[Dataset entries Boundary: Start]
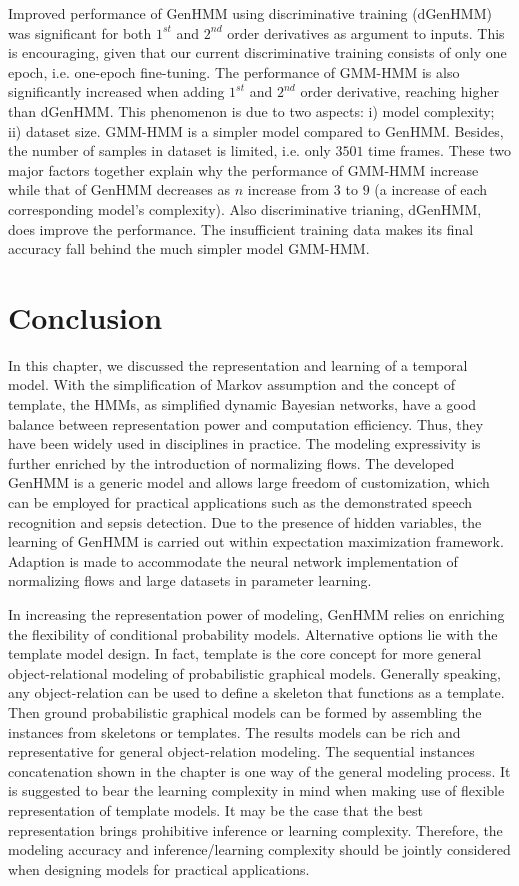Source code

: Improved performance of GenHMM using discriminative training (dGenHMM) was significant for both $1^{st}$ and $2^{nd}$ order derivatives as argument to inputs.
This is encouraging, given that our current discriminative training consists of only one epoch, i.e. one-epoch fine-tuning.
The performance of GMM-HMM is also significantly increased when adding $1^{st}$ and $2^{nd}$ order derivative, reaching higher than dGenHMM.
This phenomenon is due to two aspects: i) model complexity; ii) dataset size. GMM-HMM is a simpler model compared to GenHMM. Besides, the number of samples in dataset is limited, i.e. only $3501$ time frames. These two major factors together explain why the performance of GMM-HMM increase while that of GenHMM decreases as $n$ increase from $3$ to $9$ (a increase of each corresponding model's complexity).
Also discriminative trianing, dGenHMM, does improve the performance. The insufficient training data makes its final accuracy fall behind the much simpler model GMM-HMM.

\section{Conclusion}
In this chapter, we discussed the representation and learning of a temporal model. With the simplification of Markov assumption and the concept of template, the HMMs, as simplified dynamic Bayesian networks, have a good balance between representation power and computation efficiency. Thus, they have been widely used in disciplines in practice. The modeling expressivity is further enriched by the introduction of normalizing flows. The developed GenHMM is a generic model and allows large freedom of customization, which can be employed for practical applications such as the demonstrated speech recognition and sepsis detection. Due to the presence of hidden variables, the learning of GenHMM is carried out within expectation maximization framework. Adaption is made to accommodate the neural network implementation of normalizing flows and large datasets in parameter learning.

In increasing the representation power of modeling, GenHMM relies on enriching the flexibility of conditional probability models. Alternative options lie with the template model design. In fact, template is the core concept for more general object-relational modeling of probabilistic graphical models. Generally speaking, any object-relation can be used to define a skeleton that functions as a template. Then ground probabilistic graphical models can be formed by assembling the instances from skeletons or templates. The results models can be rich and representative for general object-relation modeling. The sequential instances concatenation shown in the chapter is one way of the general modeling process. It is suggested to bear the learning complexity in mind when making use of flexible representation of template models. It may be the case that the best representation brings prohibitive inference or learning complexity. Therefore, the modeling accuracy and inference/learning complexity should be jointly considered when designing models for practical applications.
[Dataset entries Boundary: End]
## Problem to work on
Please give the number of lines in the data above that include the string "order", and nothing else.

## Answer to this task
2